知意心中坠坠,不知为何,突然有一丝不安,“是、是……”
周芮忽然笑了,“伤疤啊……”
下一瞬,在众人震惊的目光中,她忽然扯开腰间的细带,单薄的月华锦衫从肩头滑落至脚边,只留下一身宋抹,堪堪遮挡住浑圆,露出白皙细腻的长臂。
无人敢想,堂堂公主殿下竟会当众脱衣,那白的晃眼的肌肤令他们迟迟回不过神来。
在诸多复杂的目光中,周芮面不改色,玉指将长发顺着耳后拨至身前,转身露出线条匀称的美人骨。
本该是如画似仙的一幕,可那美人骨下方的月牙伤疤却生生破坏了原有的美感。
月牙……伤疤。
众人猛地回过神来,倒吸一口凉气。
“这疤痕……这这这……”
“殿下身上怎会有知意姑娘说的伤疤,这到底是怎么回事?”
除了伤疤以外,靠近美人骨的地方还有几处浅浅的痕迹,若不仔细瞧,压根看不见。
但常年游走在风月中的薛颂河何其敏锐,怎会不知那是什么,他啧声道:“殿下还真不愧风流之名,也不知是谁这般好命,竟能一亲芳泽,还在那种地方留下——”
“薛大人。”
徐淮止忽而打断,在薛颂河谄媚看来时,道:“薛大人舌头长得这般好,想来大理寺的旧案都解决了?”

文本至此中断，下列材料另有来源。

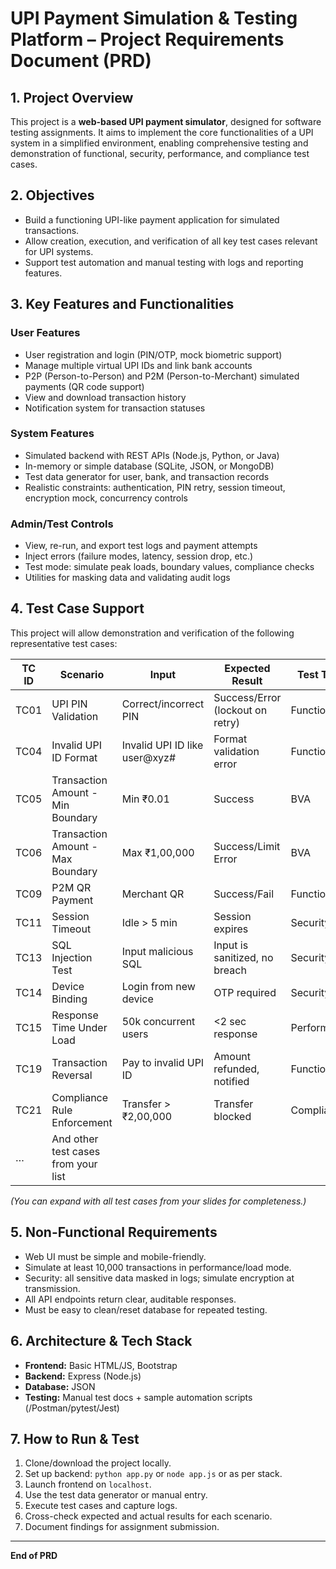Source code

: # UPI Payment Simulation & Testing Platform – Project Requirements Document (PRD)

## 1. Project Overview
This project is a **web-based UPI payment simulator**, designed for software testing assignments. It aims to implement the core functionalities of a UPI system in a simplified environment, enabling comprehensive testing and demonstration of functional, security, performance, and compliance test cases.

## 2. Objectives
- Build a functioning UPI-like payment application for simulated transactions.
- Allow creation, execution, and verification of all key test cases relevant for UPI systems.
- Support test automation and manual testing with logs and reporting features.

## 3. Key Features and Functionalities

### User Features
- User registration and login (PIN/OTP, mock biometric support)
- Manage multiple virtual UPI IDs and link bank accounts
- P2P (Person-to-Person) and P2M (Person-to-Merchant) simulated payments (QR code support)
- View and download transaction history
- Notification system for transaction statuses

### System Features
- Simulated backend with REST APIs (Node.js, Python, or Java)
- In-memory or simple database (SQLite, JSON, or MongoDB)
- Test data generator for user, bank, and transaction records
- Realistic constraints: authentication, PIN retry, session timeout, encryption mock, concurrency controls

### Admin/Test Controls
- View, re-run, and export test logs and payment attempts
- Inject errors (failure modes, latency, session drop, etc.)
- Test mode: simulate peak loads, boundary values, compliance checks
- Utilities for masking data and validating audit logs

## 4. Test Case Support

This project will allow demonstration and verification of the following representative test cases:

| TC ID  | Scenario                                | Input                          | Expected Result                  | Test Type    |
|--------|-----------------------------------------|--------------------------------|----------------------------------|-------------|
| TC01   | UPI PIN Validation                      | Correct/incorrect PIN          | Success/Error (lockout on retry) | Functional  |
| TC04   | Invalid UPI ID Format                   | Invalid UPI ID like user@xyz#  | Format validation error          | Functional  |
| TC05   | Transaction Amount - Min Boundary       | Min ₹0.01                      | Success                          | BVA         |
| TC06   | Transaction Amount - Max Boundary       | Max ₹1,00,000                  | Success/Limit Error              | BVA         |
| TC09   | P2M QR Payment                          | Merchant QR                    | Success/Fail                     | Functional  |
| TC11   | Session Timeout                         | Idle > 5 min                   | Session expires                  | Security    |
| TC13   | SQL Injection Test                      | Input malicious SQL            | Input is sanitized, no breach    | Security    |
| TC14   | Device Binding                          | Login from new device          | OTP required                     | Security    |
| TC15   | Response Time Under Load                | 50k concurrent users           | <2 sec response                  | Performance |
| TC19   | Transaction Reversal                    | Pay to invalid UPI ID          | Amount refunded, notified        | Functional  |
| TC21   | Compliance Rule Enforcement             | Transfer > ₹2,00,000           | Transfer blocked                 | Compliance  |
| …      | And other test cases from your list     |                                |                                  |             |

*(You can expand with all test cases from your slides for completeness.)*

## 5. Non-Functional Requirements

- Web UI must be simple and mobile-friendly.
- Simulate at least 10,000 transactions in performance/load mode.
- Security: all sensitive data masked in logs; simulate encryption at transmission.
- All API endpoints return clear, auditable responses.
- Must be easy to clean/reset database for repeated testing.

## 6. Architecture & Tech Stack

- **Frontend:** Basic HTML/JS, Bootstrap
- **Backend:** Express (Node.js)
- **Database:** JSON
- **Testing:** Manual test docs + sample automation scripts (/Postman/pytest/Jest)

## 7. How to Run & Test

1. Clone/download the project locally.
2. Set up backend: `python app.py` or `node app.js` or as per stack.
3. Launch frontend on `localhost`.
4. Use the test data generator or manual entry.
5. Execute test cases and capture logs.
6. Cross-check expected and actual results for each scenario.
7. Document findings for assignment submission.
---
**End of PRD**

薛颂河讪笑两声,望着这位年纪轻轻的宰相,再不敢多言。
徐淮止气息略沉,眉眼氤氲着沉色。
将顺玉唤至身旁后,徐淮止低声吩咐了两句。
顺玉错愕,“大人,您不是不愿与……”
他不由得看向已在慢条斯理穿衣裳的周芮。
“她向来能胡闹,可大周的颜面还能被她闹几回?”
顺玉一时无言,难不成太子被诬陷,便与大周颜面无甚关系?
这话他不敢问,既看不透主子的心思,就只能听从吩咐。顺玉抬手,拨开人群,艰难的从缝隙中挤了出去。
重新穿好衣裳的周芮并不在意众人的目光,兀自系好衣带,玉指抚平褶皱之时,抬眼看向怔愣中的知意,“方才可看清楚了?”
“你、你怎么……”知意囫囵不清的开口,紧缩的瞳仁里满是不可置信。
周芮下颌微抬,语调轻扬,眼底盛满了高高在上的嘲讽,锋芒毕露,“既然瞧清楚了,你便该明白,那夜在别院中的人不是太子,而是……本宫。”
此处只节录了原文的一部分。